Odszkodowanie powinno być wypłacane już za sam fakt zaistnienia niewłaściwych skutków, które nie wynikają z choroby i prawidłowego leczenia. Tak działa system skandynawski. Jeśli pacjentowi zostanie amputowana noga z powodu odcisku na stopie, to powinien mieć prawo do odszkodowania bez wskazywania winnego - gdyż jest to efekt niewłaściwego leczenia, a nie choroby, jak w przypadku tzw. stopy cukrzycowej. Ponadto błędem jest przepis mówiący, że pacjenci, którzy skorzystają z szybkiej ścieżki dochodzenia odszkodowania, po jego uzyskaniu nie będą mogli dochodzić swoich praw przed sądem. Może się to okazać niezgodne z konstytucją - dodał Sandauer.

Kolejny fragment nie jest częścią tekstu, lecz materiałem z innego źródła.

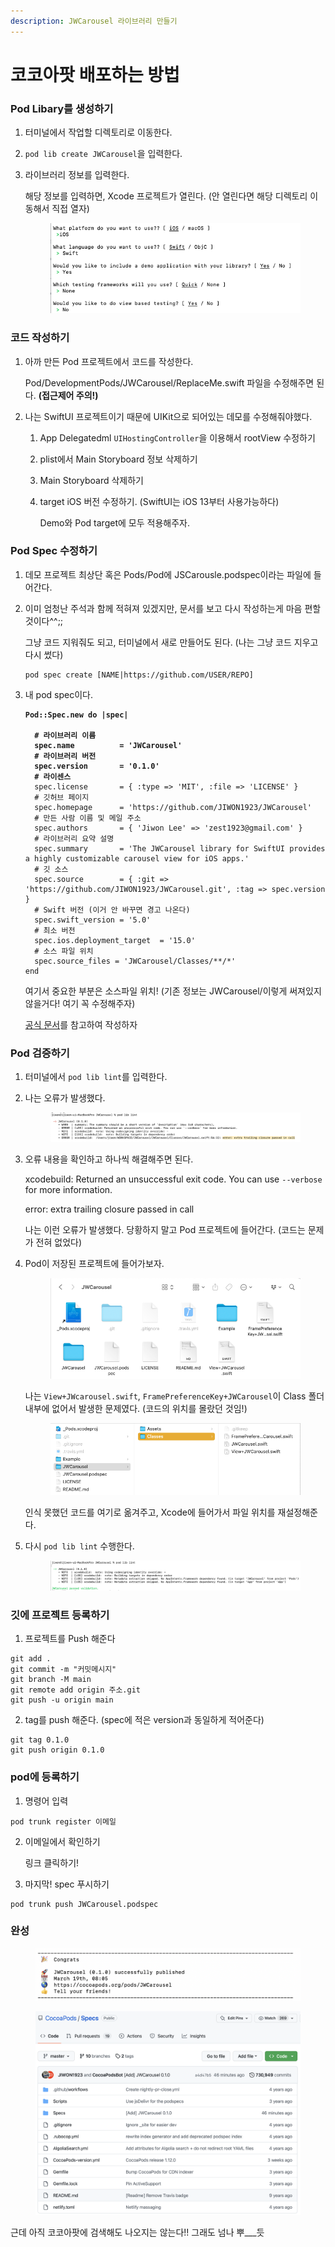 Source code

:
```yaml
---
description: JWCarousel 라이브러리 만들기
---
```


# 코코아팟 배포하는 방법

### &#x20;Pod Libary를 생성하기

1. 터미널에서 작업할 디렉토리로 이동한다.
2. `pod lib create JWCarousel`을 입력한다.
3.  라이브러리 정보를 입력한다.

    해당 정보를 입력하면, Xcode 프로젝트가 열린다. (안 열린다면 해당 디렉토리 이동해서 직접 열자)

    <figure><img src="../.gitbook/assets/image (1).png" alt=""><figcaption></figcaption></figure>



### 코드 작성하기

1.  아까 만든 Pod 프로젝트에서 코드를 작성한다.

    Pod/DevelopmentPods/JWCarousel/ReplaceMe.swift 파일을 수정해주면 된다. **(접근제어 주의!)**
2. 나는 SwiftUI 프로젝트이기 때문에 UIKit으로 되어있는 데모를 수정해줘야했다.
   1. App Delegatedml `UIHostingController`을 이용해서 rootView 수정하기
   2. plist에서 Main Storyboard 정보 삭제하기
   3. Main Storyboard 삭제하기
   4.  target iOS 버전 수정하기. (SwiftUI는 iOS 13부터 사용가능하다)

       Demo와 Pod target에 모두 적용해주자.

### Pod Spec 수정하기

1. 데모 프로젝트 최상단 혹은 Pods/Pod에 JSCarousle.podspec이라는 파일에 들어간다.
2.  이미 엄청난 주석과 함께 적혀져 있겠지만, 문서를 보고 다시 작성하는게 마음 편할 것이다^^;;

    그냥 코드 지워줘도 되고, 터미널에서 새로 만들어도 된다. (나는 그냥 코드 지우고 다시 썼다)

    ```
    pod spec create [NAME|https://github.com/USER/REPO]
    ```
3.  내 pod spec이다.

    <pre><code><strong>Pod::Spec.new do |spec|
    </strong><strong>
    </strong><strong>  # 라이브러리 이름
    </strong><strong>  spec.name          = 'JWCarousel' 
    </strong><strong>  # 라이브러리 버전
    </strong><strong>  spec.version       = '0.1.0'
    </strong><strong>  # 라이센스
    </strong>  spec.license       = { :type => 'MIT', :file => 'LICENSE' }
      # 깃허브 페이지
      spec.homepage      = 'https://github.com/JIWON1923/JWCarousel'
      # 만든 사람 이름 및 메일 주소
      spec.authors       = { 'Jiwon Lee' => 'zest1923@gmail.com' }
      # 라이브러리 요약 설명
      spec.summary       = 'The JWCarousel library for SwiftUI provides a highly customizable carousel view for iOS apps.'
      # 깃 소스
      spec.source        = { :git => 'https://github.com/JIWON1923/JWCarousel.git', :tag => spec.version }
      # Swift 버전 (이거 안 바꾸면 경고 나온다)
      spec.swift_version = '5.0'
      # 최소 버전
      spec.ios.deployment_target  = '15.0'
      # 소스 파일 위치
      spec.source_files = 'JWCarousel/Classes/**/*'
    end
    </code></pre>

    여기서 중요한 부분은 소스파일 위치! (기존 정보는 JWCarousel/이렇게 써져있지 않을거다! 여기 꼭 수정해주자)

    [공식 문서](https://guides.cocoapods.org/syntax/podspec.html)를 참고하여 작성하자

### Pod 검증하기

1. 터미널에서 `pod lib lint`를 입력한다.
2.  나는 오류가 발생했다.



    <figure><img src="../.gitbook/assets/image (4).png" alt=""><figcaption></figcaption></figure>
3.  오류 내용을 확인하고 하나씩 해결해주면 된다.

    xcodebuild: Returned an unsuccessful exit code. You can use `--verbose` for more information.

    error: extra trailing closure passed in call

    나는 이런 오류가 발생했다. 당황하지 말고 Pod 프로젝트에 들어간다. (코드는 문제가 전혀 없었다)
4.  Pod이 저장된 프로젝트에 들어가보자.



    <figure><img src="../.gitbook/assets/image (5).png" alt=""><figcaption></figcaption></figure>

    나는 `View+JWcarousel.swift`, `FramePreferenceKey+JWCarousel`이 Class 폴더 내부에 없어서 발생한 문제였다. (코드의 위치를 몰랐던 것임!)



    <figure><img src="../.gitbook/assets/image (6).png" alt=""><figcaption></figcaption></figure>

    인식 못했던 코드를 여기로 옮겨주고, Xcode에 들어가서 파일 위치를 재설정해준다.
5.  다시 `pod lib lint` 수행한다.



    <figure><img src="../.gitbook/assets/image (3).png" alt=""><figcaption></figcaption></figure>

### 깃에 프로젝트 등록하기

1. 프로젝트를 Push 해준다

```
git add .
git commit -m "커밋메시지"
git branch -M main
git remote add origin 주소.git
git push -u origin main
```

2. tag를 push 해준다. (spec에 적은 version과 동일하게 적어준다)

```
git tag 0.1.0
git push origin 0.1.0
```



### pod에 등록하기

1. 명령어 입력

```
pod trunk register 이메일
```

2.  이메일에서 확인하기

    링크 클릭하기!
3. 마지막! spec 푸시하기

```
pod trunk push JWCarousel.podspec
```

### 완성

<figure><img src="../.gitbook/assets/image (2) (1).png" alt=""><figcaption></figcaption></figure>

<figure><img src="../.gitbook/assets/스크린샷 2023-03-19 오전 8.52.25.png" alt=""><figcaption></figcaption></figure>

근데 아직 코코아팟에 검색해도 나오지는 않는다!! 그래도 넘나 뿌\_\_\_듯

Prezes Naczelnej Rady Lekarskiej Maciej Hamankiewicz powiedział, że zmiany wynikające z nowelizacji proponowanej przez MZ są zgodne z oczekiwaniami środowiska lekarskiego. Kilka lat temu VII Krajowy Zjazd Lekarzy apelował o taki zapis. Traktujemy tę propozycję jako realizację naszego stanowiska. Droga do zadośćuczynienia pacjentom jest obecnie bardzo długa i mozolna. Jestem pewien, że społeczność lekarska przyjmie zmiany z zadowoleniem - podkreślił Hamankiewicz.

Odszkodowania mają dotyczyć tylko szkód związanych z opieką szpitalną w Polsce. Aby szkoda mogła być zrekompensowana, wojewódzka komisja ds. orzekania o błędach medycznych musi ustalić, że nastąpił błąd osoby lub osób wykonujących zawód medyczny. Komisja nie będzie ustalać wysokości odszkodowania.

W skład komisji wejdą specjaliści z dziedzin medycyny i prawa, organizacji pacjenckich, Ministerstwa Zdrowia i Rzecznika Praw Pacjenta. Orzeczenie będzie musiało być wydane w ciągu pięciu miesięcy od dnia złożenia wniosku.

Propozycję odszkodowania ma przedstawić zakład ubezpieczeń, który zawarł umowę ze szpitalem, w którym doszło do błędu medycznego. Zamiast odszkodowania możliwa będzie renta. Osoby ubiegające się o odszkodowanie będą mogły uzyskać: do 300 tys. zł w przypadku śmierci pacjenta (dla spadkobiercy) i 100 tys. w przypadku uszczerbku na zdrowiu (dla pacjenta). Wysokość renty może wynieść do 3 tys. zł.